◆ **PROBLEM DESCRIPTION**
For the records below, copy exactly the span that begins at the line containing "Test activation classes and" and stops after the line containing "## Installing tools", minus any pictures.

Document images with source code:

----------------------------------------

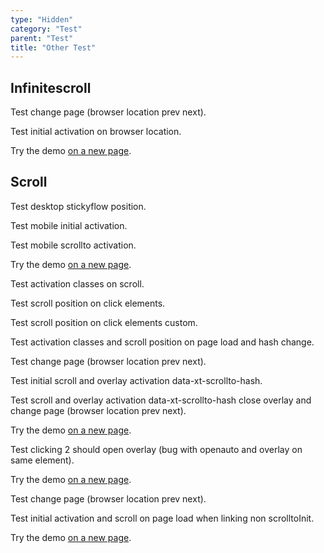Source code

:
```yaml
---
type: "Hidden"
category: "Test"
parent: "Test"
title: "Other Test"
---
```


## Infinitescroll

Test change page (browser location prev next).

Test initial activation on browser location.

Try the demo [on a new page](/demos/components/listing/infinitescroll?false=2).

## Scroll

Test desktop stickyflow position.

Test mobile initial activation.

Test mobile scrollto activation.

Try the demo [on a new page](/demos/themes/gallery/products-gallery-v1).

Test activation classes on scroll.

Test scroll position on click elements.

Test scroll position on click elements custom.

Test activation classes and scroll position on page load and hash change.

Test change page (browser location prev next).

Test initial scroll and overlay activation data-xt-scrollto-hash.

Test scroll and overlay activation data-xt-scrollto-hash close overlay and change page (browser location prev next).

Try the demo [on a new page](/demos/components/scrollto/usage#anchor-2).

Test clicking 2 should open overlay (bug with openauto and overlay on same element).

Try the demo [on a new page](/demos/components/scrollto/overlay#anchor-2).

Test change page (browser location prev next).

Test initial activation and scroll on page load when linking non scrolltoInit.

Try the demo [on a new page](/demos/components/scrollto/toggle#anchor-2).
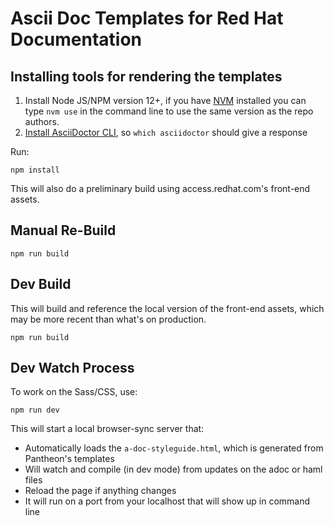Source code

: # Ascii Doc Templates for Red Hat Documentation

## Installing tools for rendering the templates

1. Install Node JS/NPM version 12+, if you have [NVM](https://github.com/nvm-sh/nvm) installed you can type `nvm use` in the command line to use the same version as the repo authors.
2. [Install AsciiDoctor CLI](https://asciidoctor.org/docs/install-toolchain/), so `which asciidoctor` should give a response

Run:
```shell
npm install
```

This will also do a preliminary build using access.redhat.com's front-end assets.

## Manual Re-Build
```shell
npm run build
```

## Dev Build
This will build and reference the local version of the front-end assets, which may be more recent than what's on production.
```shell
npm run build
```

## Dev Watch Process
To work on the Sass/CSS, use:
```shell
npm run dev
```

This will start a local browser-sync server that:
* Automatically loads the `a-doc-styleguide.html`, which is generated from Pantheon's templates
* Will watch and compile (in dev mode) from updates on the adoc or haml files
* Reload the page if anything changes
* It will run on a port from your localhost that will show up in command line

----------------------------------------

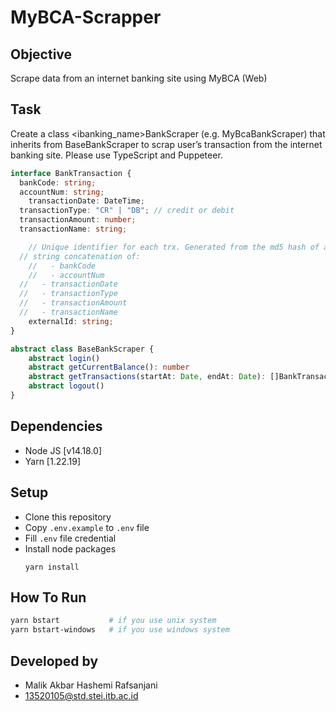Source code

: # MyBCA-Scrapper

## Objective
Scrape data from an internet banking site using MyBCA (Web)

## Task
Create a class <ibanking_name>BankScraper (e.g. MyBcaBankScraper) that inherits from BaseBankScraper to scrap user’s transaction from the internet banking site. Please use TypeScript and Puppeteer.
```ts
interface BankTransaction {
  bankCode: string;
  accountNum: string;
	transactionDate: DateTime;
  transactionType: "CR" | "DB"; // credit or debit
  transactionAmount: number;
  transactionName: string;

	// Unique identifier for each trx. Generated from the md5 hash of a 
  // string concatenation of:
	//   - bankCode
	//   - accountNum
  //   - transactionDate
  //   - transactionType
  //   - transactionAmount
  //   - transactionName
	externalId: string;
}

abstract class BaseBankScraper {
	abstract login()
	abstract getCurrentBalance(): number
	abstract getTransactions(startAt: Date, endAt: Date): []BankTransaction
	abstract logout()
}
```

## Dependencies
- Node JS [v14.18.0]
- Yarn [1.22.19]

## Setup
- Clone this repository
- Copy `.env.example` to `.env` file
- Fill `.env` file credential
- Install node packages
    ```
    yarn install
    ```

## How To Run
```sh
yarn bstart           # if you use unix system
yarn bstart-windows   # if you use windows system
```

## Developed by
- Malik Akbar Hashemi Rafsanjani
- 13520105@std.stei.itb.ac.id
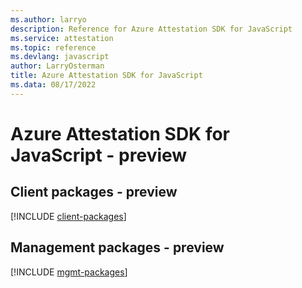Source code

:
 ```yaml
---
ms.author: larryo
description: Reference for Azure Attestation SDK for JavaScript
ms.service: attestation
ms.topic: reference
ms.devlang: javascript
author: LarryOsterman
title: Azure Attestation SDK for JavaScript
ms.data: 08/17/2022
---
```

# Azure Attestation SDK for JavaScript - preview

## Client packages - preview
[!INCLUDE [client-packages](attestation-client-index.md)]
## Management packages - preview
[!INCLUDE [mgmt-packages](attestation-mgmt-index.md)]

----------------------------------------

◆ **SOLUTION FOR THIS EXERCISE**
Test activation classes and scroll position on page load and hash change.

Test change page (browser location prev next).

Test initial scroll and overlay activation data-xt-scrollto-hash.

Test scroll and overlay activation data-xt-scrollto-hash close overlay and change page (browser location prev next).

Try the demo [on a new page](/demos/components/scrollto/usage#anchor-2).

Test clicking 2 should open overlay (bug with openauto and overlay on same element).

Try the demo [on a new page](/demos/components/scrollto/overlay#anchor-2).

Test change page (browser location prev next).

Test initial activation and scroll on page load when linking non scrolltoInit.

Try the demo [on a new page](/demos/components/scrollto/toggle#anchor-2).
Source code

: # Ascii Doc Templates for Red Hat Documentation

## Installing tools for rendering the templates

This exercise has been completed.